TRY IT
Every line holding the word "subsection" should be copied from the material.

RECORDS PROVIDED
+---+
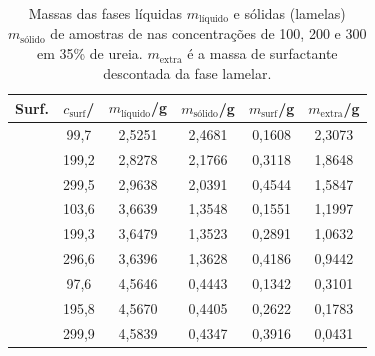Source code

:	\begin{table}[h]
		\IBGEtab%
		{
			\caption{Massas das fases líquidas \(m_{\text{líquido}}\) e sólidas (lamelas) \(m_{\text{sólido}}\) de amostras de \CTDTAB{} nas concentrações de 100, 200 e 300 \mM{} em 35\% de ureia. \(m_{\text{extra}}\) é a massa de surfactante descontada da fase lamelar.}
			
			\label{tab:SAXS_centrifug_ur35}
		}
		{
			\begin{tabular}{c c | c c c c}
				\toprule
				        Surf.          & \(c_{\text{surf}}\)/\mM & \(m_{\text{líquido}}\)/g & \(m_{\text{sólido}}\)/g & \(m_{\text{surf}}\)/g & \(m_{\text{extra}}\)/g \\ \midrule
				\multirow{3}{*}{\CTAB} & 99,7                    & 2,5251                   & 2,4681                  & 0,1608                & 2,3073                 \\
				                       & 199,2                   & 2,8278                   & 2,1766                  & 0,3118                & 1,8648                 \\
				                       & 299,5                   & 2,9638                   & 2,0391                  & 0,4544                & 1,5847                 \\ \midrule
				\multirow{3}{*}{\TTAB} & 103,6                   & 3,6639                   & 1,3548                  & 0,1551                & 1,1997                 \\
				                       & 199,3                   & 3,6479                   & 1,3523                  & 0,2891                & 1,0632                 \\
				                       & 296,6                   & 3,6396                   & 1,3628                  & 0,4186                & 0,9442                 \\ \midrule
				\multirow{3}{*}{\DTAB} & 97,6                    & 4,5646                   & 0,4443                  & 0,1342                & 0,3101                 \\
				                       & 195,8                   & 4,5670                   & 0,4405                  & 0,2622                & 0,1783                 \\
				                       & 299,9                   & 4,5839                   & 0,4347                  & 0,3916                & 0,0431                 \\ \bottomrule
			\end{tabular}
		}
		{}
	\end{table}
	
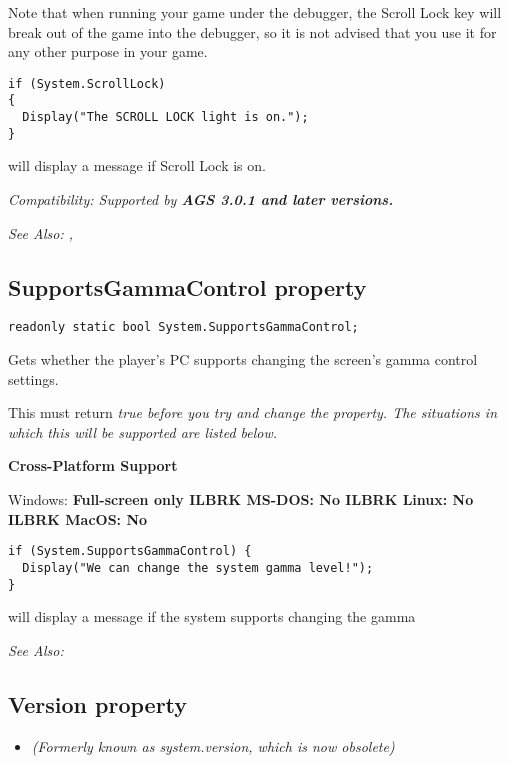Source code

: Note that when running your game under the debugger, the Scroll Lock key will break
out of the game into the debugger, so it is not advised that you use it for any
other purpose in your game.

\begin{verbatim}
if (System.ScrollLock)
{
  Display("The SCROLL LOCK light is on.");
}
\end{verbatim}
will display a message if Scroll Lock is on.

\it{Compatibility:} Supported by \bf{AGS 3.0.1} and later versions.

\it{See Also:} ,


\subsection{SupportsGammaControl property}\label{System.SupportsGammaControl}%

\begin{verbatim}
readonly static bool System.SupportsGammaControl;
\end{verbatim}
Gets whether the player's PC supports changing the screen's gamma control settings.

This must return \it{true} before you try and change the  property.
The situations in which this will be supported are listed below.

\bf{Cross-Platform Support}

Windows: \bf{ Full-screen only }ILBRK
MS-DOS: \bf{ No }ILBRK
Linux: \bf{ No }ILBRK
MacOS: \bf{ No }

\begin{verbatim}
if (System.SupportsGammaControl) {
  Display("We can change the system gamma level!");
}
\end{verbatim}
will display a message if the system supports changing the gamma

\it{See Also:} 


\subsection{Version property}\label{System.Version}%

\begin{itemize}
\item \it{(Formerly known as system.version, which is now obsolete)}
\end{itemize}

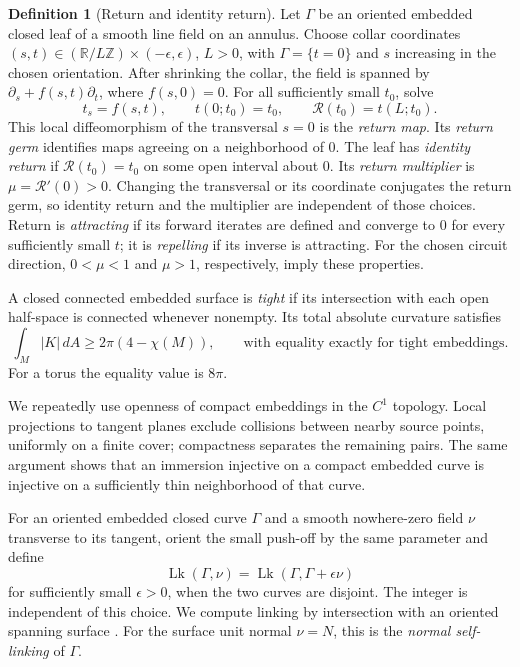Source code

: \documentclass[11pt]{amsart}
\theoremstyle{definition}
\newtheorem{definition}[theorem]{Definition}
\theoremstyle{remark}
\newcommand{\R}{\mathbb R}\newcommand{\Sph}{\mathbb S}
\DeclareMathOperator{\Lk}{Lk}
\numberwithin{equation}{section}
\begin{document}
\begin{definition}[Return and identity return]\label{def:return}
Let $\Gamma$ be an oriented embedded closed leaf of a smooth line field
on an annulus. Choose collar coordinates
$(s,t)\in(\R/L\mathbb Z)\times(-\epsilon,\epsilon)$, $L>0$, with
$\Gamma=\{t=0\}$ and $s$ increasing in the chosen orientation.
After shrinking the collar, the field is spanned by
$\partial_s+f(s,t)\partial_t$, where $f(s,0)=0$.
For all sufficiently small $t_0$, solve
\[
 t_s=f(s,t),\qquad t(0;t_0)=t_0,
 \qquad \mathcal R(t_0)=t(L;t_0).
\]
This local diffeomorphism of the transversal $s=0$ is the \emph{return
map}. Its \emph{return germ} identifies maps agreeing on a neighborhood
of $0$. The leaf has \emph{identity return} if
$\mathcal R(t_0)=t_0$ on some open interval about $0$.
Its \emph{return multiplier} is $\mu=\mathcal R'(0)>0$.
Changing the transversal or its coordinate conjugates the return germ,
so identity return and the multiplier are independent of those choices.
Return is \emph{attracting} if its forward iterates are defined and
converge to $0$ for every sufficiently small $t$; it is \emph{repelling}
if its inverse is attracting. For the chosen circuit direction,
$0<\mu<1$ and $\mu>1$, respectively, imply these properties.
\end{definition}

A closed connected embedded surface is \emph{tight} if its intersection
with each open half-space is connected whenever nonempty. Its total
absolute curvature satisfies \cite[\S1.1]{BK}
\begin{equation}\label{eq:tight-bound}
 \int_M|K|\,dA\ge2\pi(4-\chi(M)),
 \qquad\text{with equality exactly for tight embeddings}.
\end{equation}
For a torus the equality value is $8\pi$.

We repeatedly use openness of compact embeddings in the $C^1$ topology.
Local projections to tangent planes exclude collisions between nearby
source points, uniformly on a finite cover; compactness separates the
remaining pairs. The same argument shows that an immersion injective on
a compact embedded curve is injective on a sufficiently thin neighborhood
of that curve.

For an oriented embedded closed curve $\Gamma$ and a smooth nowhere-zero
field $\nu$ transverse to its tangent, orient the small push-off by the
same parameter and define
\[
 \Lk(\Gamma,\nu)=\Lk(\Gamma,\Gamma+\epsilon\nu)
\]
for sufficiently small $\epsilon>0$, when the two curves are disjoint.
The integer is independent of this choice. We compute linking by intersection with an
oriented spanning surface \cite{Rolfsen}.
For the surface unit normal $\nu=N$, this is the \emph{normal self-linking}
of $\Gamma$.
\end{document}
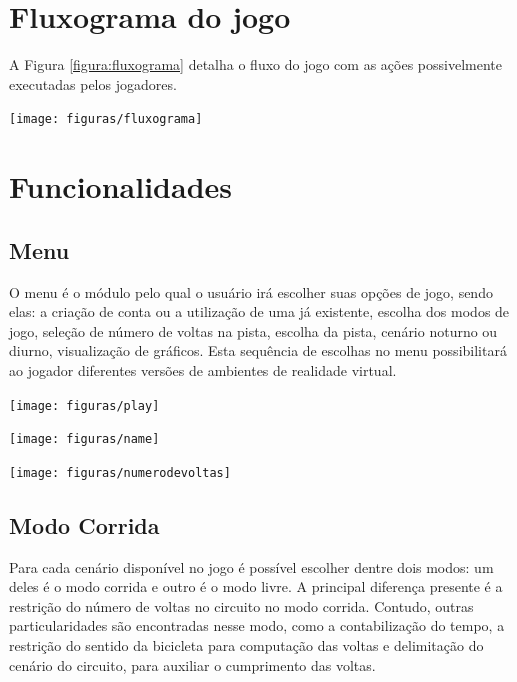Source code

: \section{Fluxograma do jogo}

A Figura \ref{figura:fluxograma} detalha o fluxo do jogo com as ações possivelmente executadas pelos jogadores.

\begin{center}
	\texttt{[image: figuras/fluxograma]}
	\label{figura:fluxograma}
\end{center}

\section{Funcionalidades}
\subsection{Menu}
O menu é o módulo pelo qual o usuário irá escolher suas opções de jogo, sendo elas: a criação de conta ou a utilização de uma já existente, escolha dos modos de jogo, seleção de número de voltas na pista, escolha da pista, cenário noturno ou diurno, visualização de gráficos. Esta sequência de escolhas no menu possibilitará ao jogador diferentes versões de ambientes de realidade virtual.

\begin{center}
	\texttt{[image: figuras/play]}
	\label{figura:play}
\end{center}

\begin{center}
	\texttt{[image: figuras/name]}
	\label{figura:name}
\end{center}

\begin{center}
	\texttt{[image: figuras/numerodevoltas]}
	\label{figura:numVoltas}
\end{center}

\subsection{Modo Corrida}
\label{corrida}

Para cada cenário disponível no jogo é possível escolher dentre dois modos: um deles é o modo corrida e outro é o modo livre. A principal diferença presente é a restrição do número de voltas no circuito no modo corrida. Contudo, outras particularidades são encontradas nesse modo, como a contabilização do tempo, a restrição do sentido da bicicleta para computação das voltas e delimitação do cenário do circuito, para auxiliar o cumprimento das voltas.

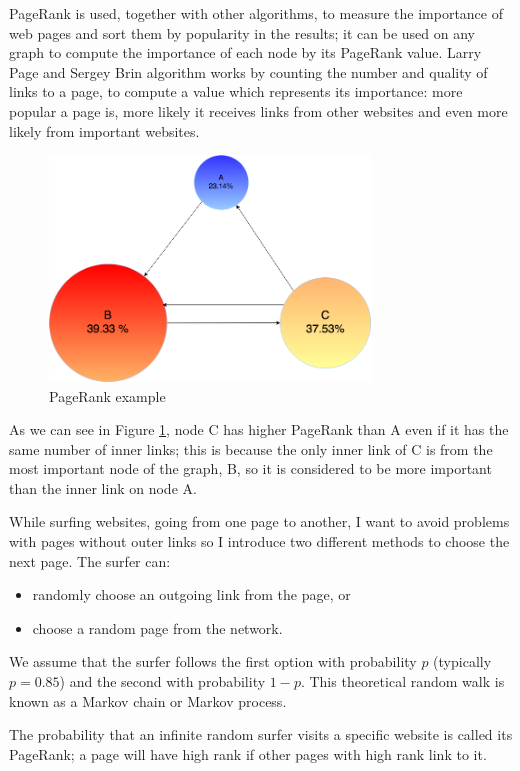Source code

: \documentclass[]{usiinfbachelorproject}
\begin{document}
PageRank is used, together with other algorithms, to measure the importance of web pages and sort them by popularity in the results; it can be used on any graph to compute the importance of each node by its PageRank value. Larry Page and  Sergey Brin algorithm works by counting the number and quality of links to a page, to compute a value which represents its importance: more popular a page is, more likely it receives links from other websites and even more likely from important websites.

\begin{figure}[ht]
	\centering
	\includegraphics[height=6cm]{img/page_rank_example.png}
	\caption{PageRank example}
	\label{fig:prexample}
\end{figure}

As we can see in Figure \ref{fig:prexample}, node C has higher PageRank than A even if it has the same number of inner links; this is because the only inner link of C is from the most important node of the graph, B, so it is considered to be more important than the inner link on node A.

While surfing websites, going from one page to another, I want to avoid problems with pages without outer links so I introduce two different methods to choose the next page. The surfer can:
\begin{itemize}
\item randomly choose an outgoing link from the page, or
\item choose a random page from the network.
\end{itemize}
We assume that the surfer follows the first option with probability $p$ (typically $p=0.85$) and the second with probability $1-p$. This theoretical random walk is known as a Markov chain or Markov process.

The probability that an infinite random surfer visits a specific website is called its PageRank; a page will have high rank if other pages with high rank link to it.
\end{document}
+---+
TASK ANSWER
\subsection{SupportsGammaControl property}\label{System.SupportsGammaControl}%
\subsection{Version property}\label{System.Version}%
\subsection{Menu}
\subsection{Modo Corrida}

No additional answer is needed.